Data under study

↓↓↓

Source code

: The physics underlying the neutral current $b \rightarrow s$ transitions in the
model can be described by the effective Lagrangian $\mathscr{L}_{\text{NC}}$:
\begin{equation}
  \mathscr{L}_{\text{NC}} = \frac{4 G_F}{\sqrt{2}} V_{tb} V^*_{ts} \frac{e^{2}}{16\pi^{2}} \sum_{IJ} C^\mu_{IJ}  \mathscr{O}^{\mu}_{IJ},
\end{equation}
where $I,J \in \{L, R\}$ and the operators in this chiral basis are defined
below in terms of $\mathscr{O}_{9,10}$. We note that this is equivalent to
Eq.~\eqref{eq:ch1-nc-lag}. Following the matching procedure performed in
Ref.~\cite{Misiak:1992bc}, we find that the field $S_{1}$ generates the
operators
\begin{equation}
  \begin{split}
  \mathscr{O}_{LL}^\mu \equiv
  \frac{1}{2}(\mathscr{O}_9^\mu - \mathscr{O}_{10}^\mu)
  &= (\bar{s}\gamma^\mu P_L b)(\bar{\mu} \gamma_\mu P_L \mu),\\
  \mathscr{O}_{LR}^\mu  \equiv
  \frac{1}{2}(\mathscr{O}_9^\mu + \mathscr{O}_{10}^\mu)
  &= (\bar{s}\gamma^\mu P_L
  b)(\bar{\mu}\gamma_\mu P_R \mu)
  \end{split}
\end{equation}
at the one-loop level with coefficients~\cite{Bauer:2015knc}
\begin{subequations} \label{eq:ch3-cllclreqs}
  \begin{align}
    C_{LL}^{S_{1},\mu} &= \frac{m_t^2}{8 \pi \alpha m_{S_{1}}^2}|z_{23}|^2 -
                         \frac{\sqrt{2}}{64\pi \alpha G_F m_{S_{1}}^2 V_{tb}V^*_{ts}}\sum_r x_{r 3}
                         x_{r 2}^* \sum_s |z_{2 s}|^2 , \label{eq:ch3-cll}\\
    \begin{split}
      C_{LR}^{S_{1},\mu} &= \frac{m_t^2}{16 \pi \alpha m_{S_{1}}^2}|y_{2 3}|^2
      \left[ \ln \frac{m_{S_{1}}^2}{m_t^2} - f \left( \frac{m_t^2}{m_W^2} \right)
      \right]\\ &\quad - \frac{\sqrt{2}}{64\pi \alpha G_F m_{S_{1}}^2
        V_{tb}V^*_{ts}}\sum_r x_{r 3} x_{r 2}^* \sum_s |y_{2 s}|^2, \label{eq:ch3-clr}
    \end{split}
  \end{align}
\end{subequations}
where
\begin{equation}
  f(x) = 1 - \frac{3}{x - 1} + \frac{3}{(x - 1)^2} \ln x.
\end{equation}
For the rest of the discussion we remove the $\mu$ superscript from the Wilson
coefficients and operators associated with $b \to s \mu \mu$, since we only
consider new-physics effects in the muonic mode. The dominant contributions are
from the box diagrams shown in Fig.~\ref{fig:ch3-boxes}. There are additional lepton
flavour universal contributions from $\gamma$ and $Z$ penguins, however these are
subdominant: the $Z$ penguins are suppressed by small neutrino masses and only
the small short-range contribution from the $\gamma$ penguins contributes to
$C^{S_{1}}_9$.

↑↑↑

Your objective
Each entry shown above is to be duplicated exactly.

Exercise result
Source code

: The physics underlying the neutral current $b \rightarrow s$ transitions in the
model can be described by the effective Lagrangian $\mathscr{L}_{\text{NC}}$:
\begin{equation}
  \mathscr{L}_{\text{NC}} = \frac{4 G_F}{\sqrt{2}} V_{tb} V^*_{ts} \frac{e^{2}}{16\pi^{2}} \sum_{IJ} C^\mu_{IJ}  \mathscr{O}^{\mu}_{IJ},
\end{equation}
where $I,J \in \{L, R\}$ and the operators in this chiral basis are defined
below in terms of $\mathscr{O}_{9,10}$. We note that this is equivalent to
Eq.~\eqref{eq:ch1-nc-lag}. Following the matching procedure performed in
Ref.~\cite{Misiak:1992bc}, we find that the field $S_{1}$ generates the
operators
\begin{equation}
  \begin{split}
  \mathscr{O}_{LL}^\mu \equiv
  \frac{1}{2}(\mathscr{O}_9^\mu - \mathscr{O}_{10}^\mu)
  &= (\bar{s}\gamma^\mu P_L b)(\bar{\mu} \gamma_\mu P_L \mu),\\
  \mathscr{O}_{LR}^\mu  \equiv
  \frac{1}{2}(\mathscr{O}_9^\mu + \mathscr{O}_{10}^\mu)
  &= (\bar{s}\gamma^\mu P_L
  b)(\bar{\mu}\gamma_\mu P_R \mu)
  \end{split}
\end{equation}
at the one-loop level with coefficients~\cite{Bauer:2015knc}
\begin{subequations} \label{eq:ch3-cllclreqs}
  \begin{align}
    C_{LL}^{S_{1},\mu} &= \frac{m_t^2}{8 \pi \alpha m_{S_{1}}^2}|z_{23}|^2 -
                         \frac{\sqrt{2}}{64\pi \alpha G_F m_{S_{1}}^2 V_{tb}V^*_{ts}}\sum_r x_{r 3}
                         x_{r 2}^* \sum_s |z_{2 s}|^2 , \label{eq:ch3-cll}\\
    \begin{split}
      C_{LR}^{S_{1},\mu} &= \frac{m_t^2}{16 \pi \alpha m_{S_{1}}^2}|y_{2 3}|^2
      \left[ \ln \frac{m_{S_{1}}^2}{m_t^2} - f \left( \frac{m_t^2}{m_W^2} \right)
      \right]\\ &\quad - \frac{\sqrt{2}}{64\pi \alpha G_F m_{S_{1}}^2
        V_{tb}V^*_{ts}}\sum_r x_{r 3} x_{r 2}^* \sum_s |y_{2 s}|^2, \label{eq:ch3-clr}
    \end{split}
  \end{align}
\end{subequations}
where
\begin{equation}
  f(x) = 1 - \frac{3}{x - 1} + \frac{3}{(x - 1)^2} \ln x.
\end{equation}
For the rest of the discussion we remove the $\mu$ superscript from the Wilson
coefficients and operators associated with $b \to s \mu \mu$, since we only
consider new-physics effects in the muonic mode. The dominant contributions are
from the box diagrams shown in Fig.~\ref{fig:ch3-boxes}. There are additional lepton
flavour universal contributions from $\gamma$ and $Z$ penguins, however these are
subdominant: the $Z$ penguins are suppressed by small neutrino masses and only
the small short-range contribution from the $\gamma$ penguins contributes to
$C^{S_{1}}_9$.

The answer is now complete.